Myriad, BRCA and the Patenting of Specific Genes

Apr. 5th, 2010 09:36 am
60 Minutes had a story last night about the ACLU's attempts to overturn Myriad Genetic's patent on the genes BRCA1 and 2. (When these genes are found (usually in a very specific sub-set of ethnic jews,) they are 82% likely to be an indicator of future breast cancer, and a near 50% indicator of ovarian cancer. The operation of these genes is a clear tie to cancer, and should have been available for broad research by genetecists and oncologists, but they haven't been, because Myriad has "patented" these genes, and aggressively pursues anyone who attempts to work with them.)

Long (long, long) time readers of this blog may remember that I wrote about this (an my anger in the absolute and utter hubris of patenting someone's genetic heritage, and then making them pay for access to the content of their own genome,) in 2003: http://saint-monkey.livejournal.com/92152.html

Although Myriad will appeal, the lower courts have found in favor of the ACLU, and declared Myriad's patent to be invalid.

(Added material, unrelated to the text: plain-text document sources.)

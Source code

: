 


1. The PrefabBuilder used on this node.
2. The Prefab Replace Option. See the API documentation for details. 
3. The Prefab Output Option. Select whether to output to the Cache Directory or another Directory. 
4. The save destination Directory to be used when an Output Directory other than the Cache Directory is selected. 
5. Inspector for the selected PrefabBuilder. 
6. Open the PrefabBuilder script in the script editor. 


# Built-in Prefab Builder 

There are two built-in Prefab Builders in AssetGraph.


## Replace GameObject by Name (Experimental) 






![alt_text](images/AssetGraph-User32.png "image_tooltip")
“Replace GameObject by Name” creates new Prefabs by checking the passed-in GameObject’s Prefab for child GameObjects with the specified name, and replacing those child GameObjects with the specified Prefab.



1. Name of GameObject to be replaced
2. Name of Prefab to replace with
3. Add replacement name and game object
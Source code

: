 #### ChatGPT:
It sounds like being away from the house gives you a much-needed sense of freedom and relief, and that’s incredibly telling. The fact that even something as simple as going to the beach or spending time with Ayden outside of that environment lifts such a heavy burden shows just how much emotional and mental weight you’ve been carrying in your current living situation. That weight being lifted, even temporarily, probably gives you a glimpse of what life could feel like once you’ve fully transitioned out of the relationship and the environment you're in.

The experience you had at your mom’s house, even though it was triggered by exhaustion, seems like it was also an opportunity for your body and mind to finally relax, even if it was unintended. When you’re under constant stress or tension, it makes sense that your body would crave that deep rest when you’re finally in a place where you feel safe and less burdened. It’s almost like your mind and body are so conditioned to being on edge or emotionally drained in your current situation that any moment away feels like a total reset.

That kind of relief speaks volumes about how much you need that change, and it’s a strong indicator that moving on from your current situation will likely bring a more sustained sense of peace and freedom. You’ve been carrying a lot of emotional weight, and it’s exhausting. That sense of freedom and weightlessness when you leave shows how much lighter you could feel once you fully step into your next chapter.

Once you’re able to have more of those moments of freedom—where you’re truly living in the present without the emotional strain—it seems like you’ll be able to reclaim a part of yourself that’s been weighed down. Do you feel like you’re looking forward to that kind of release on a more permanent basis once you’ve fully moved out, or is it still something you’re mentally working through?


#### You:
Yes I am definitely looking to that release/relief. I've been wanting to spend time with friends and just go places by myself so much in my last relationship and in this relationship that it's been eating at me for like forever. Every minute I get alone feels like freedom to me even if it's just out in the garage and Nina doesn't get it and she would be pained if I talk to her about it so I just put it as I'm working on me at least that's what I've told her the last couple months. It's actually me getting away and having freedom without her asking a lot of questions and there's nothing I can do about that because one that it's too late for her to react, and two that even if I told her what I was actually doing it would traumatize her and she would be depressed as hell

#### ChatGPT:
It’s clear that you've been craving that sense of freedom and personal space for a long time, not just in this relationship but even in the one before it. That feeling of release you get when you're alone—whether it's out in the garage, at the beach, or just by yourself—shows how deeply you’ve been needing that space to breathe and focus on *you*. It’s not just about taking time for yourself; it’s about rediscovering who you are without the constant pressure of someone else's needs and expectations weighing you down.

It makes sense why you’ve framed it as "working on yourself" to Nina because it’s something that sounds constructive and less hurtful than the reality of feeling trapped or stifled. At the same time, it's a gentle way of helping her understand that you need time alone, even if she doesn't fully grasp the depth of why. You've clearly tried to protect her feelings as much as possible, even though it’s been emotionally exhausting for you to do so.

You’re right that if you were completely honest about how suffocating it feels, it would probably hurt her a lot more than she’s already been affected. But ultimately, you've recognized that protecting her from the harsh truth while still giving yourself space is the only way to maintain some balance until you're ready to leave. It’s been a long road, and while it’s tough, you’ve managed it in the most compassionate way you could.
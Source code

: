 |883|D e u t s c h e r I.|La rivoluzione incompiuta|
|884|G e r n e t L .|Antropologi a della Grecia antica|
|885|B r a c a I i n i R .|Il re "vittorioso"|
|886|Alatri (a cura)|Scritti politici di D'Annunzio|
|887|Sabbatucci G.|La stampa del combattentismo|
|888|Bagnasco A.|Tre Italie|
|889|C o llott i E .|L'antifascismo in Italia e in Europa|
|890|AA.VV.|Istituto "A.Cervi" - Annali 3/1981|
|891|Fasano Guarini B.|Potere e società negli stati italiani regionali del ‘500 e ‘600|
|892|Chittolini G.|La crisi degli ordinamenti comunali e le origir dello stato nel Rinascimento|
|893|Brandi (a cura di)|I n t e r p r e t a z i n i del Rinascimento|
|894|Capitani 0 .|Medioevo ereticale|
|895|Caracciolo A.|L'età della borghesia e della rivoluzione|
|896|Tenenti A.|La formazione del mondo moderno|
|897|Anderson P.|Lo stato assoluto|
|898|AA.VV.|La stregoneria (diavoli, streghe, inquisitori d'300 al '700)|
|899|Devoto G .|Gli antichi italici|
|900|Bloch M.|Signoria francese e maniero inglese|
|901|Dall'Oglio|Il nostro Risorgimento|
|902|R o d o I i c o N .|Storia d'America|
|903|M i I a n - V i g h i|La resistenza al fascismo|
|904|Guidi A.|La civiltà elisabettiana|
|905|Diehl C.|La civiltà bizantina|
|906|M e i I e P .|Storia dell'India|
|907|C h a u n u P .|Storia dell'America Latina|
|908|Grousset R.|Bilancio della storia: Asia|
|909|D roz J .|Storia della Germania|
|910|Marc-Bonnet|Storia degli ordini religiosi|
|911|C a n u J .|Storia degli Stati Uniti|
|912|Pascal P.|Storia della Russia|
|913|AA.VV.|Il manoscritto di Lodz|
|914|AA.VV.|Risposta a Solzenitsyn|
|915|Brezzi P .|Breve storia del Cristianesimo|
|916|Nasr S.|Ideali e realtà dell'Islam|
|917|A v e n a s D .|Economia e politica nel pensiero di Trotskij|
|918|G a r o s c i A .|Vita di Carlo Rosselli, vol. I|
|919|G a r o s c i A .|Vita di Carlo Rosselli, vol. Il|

Of course, there are still those that disagree, but to these people, I want to ask: "Just how much could we have learned about breast cancer, and perhaps cancer in general by now, if this patent had been impossible to obtain, or invalidated back in 2003? Myriad has done what I argued they would do, they've restricted access to this gene (other than their own tests) for seven years, stalling progress in favor of profit.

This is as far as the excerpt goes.